(RECORDS SHOWN):
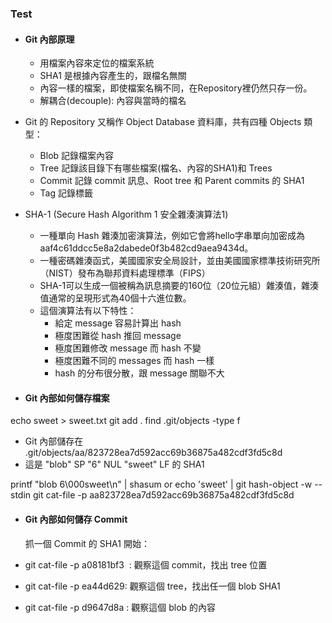### Test

* #### Git 內部原理

  * 用檔案內容來定位的檔案系統
  * SHA1 是根據內容產生的，跟檔名無關
  * 內容一樣的檔案，即使檔案名稱不同，在Repository裡仍然只存一份。
  * 解耦合\(decouple\): 內容與當時的檔名

* Git 的 Repository 又稱作 Object Database 資料庫，共有四種 Objects 類型：

  * Blob 記錄檔案內容
  * Tree 記錄該目錄下有哪些檔案\(檔名、內容的SHA1\)和 Trees
  * Commit 記錄 commit 訊息、Root tree 和 Parent commits 的 SHA1
  * Tag 記錄標籤

* SHA-1 \(Secure Hash Algorithm 1 安全雜湊演算法1\)

  * 一種單向 Hash 雜湊加密演算法，例如它會將hello字串單向加密成為aaf4c61ddcc5e8a2dabede0f3b482cd9aea9434d。
  * 一種密碼雜湊函式，美國國家安全局設計，並由美國國家標準技術研究所（NIST）發布為聯邦資料處理標準（FIPS）
  * SHA-1可以生成一個被稱為訊息摘要的160位（20位元組）雜湊值，雜湊值通常的呈現形式為40個十六進位數。
  * 這個演算法有以下特性：
    * 給定 message 容易計算出 hash
    * 極度困難從 hash 推回 message
    * 極度困難修改 message 而 hash 不變
    * 極度困難不同的 messages 而 hash 一樣
    * hash 的分布很分散，跟 message 關聯不大

* #### Git 內部如何儲存檔案

echo sweet > sweet.txt
git add .
find .git/objects -type f


* Git 內部儲存在 .git/objects/aa/823728ea7d592acc69b36875a482cdf3fd5c8d  
* 這是 "blob" SP "6" NUL "sweet" LF 的 SHA1  

printf "blob 6\000sweet\n" \| shasum 
or
echo 'sweet' \| git hash-object -w --stdin
git cat-file -p aa823728ea7d592acc69b36875a482cdf3fd5c8d


* #### Git 內部如何儲存 Commit

  抓一個 Commit 的 SHA1 開始：

* git cat-file -p a08181bf3  : 觀察這個 commit，找出 tree 位置

* git cat-file -p ea44d629: 觀察這個 tree，找出任一個 blob SHA1

* git cat-file -p d9647d8a : 觀察這個 blob 的內容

(WHAT THIS TASK INVOLVES):
Without including a single picture, restate all of the data word for word.

(TASK ANSWER):
### Test

* #### Git 內部原理

  * 用檔案內容來定位的檔案系統
  * SHA1 是根據內容產生的，跟檔名無關
  * 內容一樣的檔案，即使檔案名稱不同，在Repository裡仍然只存一份。
  * 解耦合\(decouple\): 內容與當時的檔名

* Git 的 Repository 又稱作 Object Database 資料庫，共有四種 Objects 類型：

  * Blob 記錄檔案內容
  * Tree 記錄該目錄下有哪些檔案\(檔名、內容的SHA1\)和 Trees
  * Commit 記錄 commit 訊息、Root tree 和 Parent commits 的 SHA1
  * Tag 記錄標籤

* SHA-1 \(Secure Hash Algorithm 1 安全雜湊演算法1\)

  * 一種單向 Hash 雜湊加密演算法，例如它會將hello字串單向加密成為aaf4c61ddcc5e8a2dabede0f3b482cd9aea9434d。
  * 一種密碼雜湊函式，美國國家安全局設計，並由美國國家標準技術研究所（NIST）發布為聯邦資料處理標準（FIPS）
  * SHA-1可以生成一個被稱為訊息摘要的160位（20位元組）雜湊值，雜湊值通常的呈現形式為40個十六進位數。
  * 這個演算法有以下特性：
    * 給定 message 容易計算出 hash
    * 極度困難從 hash 推回 message
    * 極度困難修改 message 而 hash 不變
    * 極度困難不同的 messages 而 hash 一樣
    * hash 的分布很分散，跟 message 關聯不大

* #### Git 內部如何儲存檔案

echo sweet > sweet.txt
git add .
find .git/objects -type f


* Git 內部儲存在 .git/objects/aa/823728ea7d592acc69b36875a482cdf3fd5c8d  
* 這是 "blob" SP "6" NUL "sweet" LF 的 SHA1  

printf "blob 6\000sweet\n" \| shasum 
or
echo 'sweet' \| git hash-object -w --stdin
git cat-file -p aa823728ea7d592acc69b36875a482cdf3fd5c8d


* #### Git 內部如何儲存 Commit

  抓一個 Commit 的 SHA1 開始：

* git cat-file -p a08181bf3  : 觀察這個 commit，找出 tree 位置

* git cat-file -p ea44d629: 觀察這個 tree，找出任一個 blob SHA1

* git cat-file -p d9647d8a : 觀察這個 blob 的內容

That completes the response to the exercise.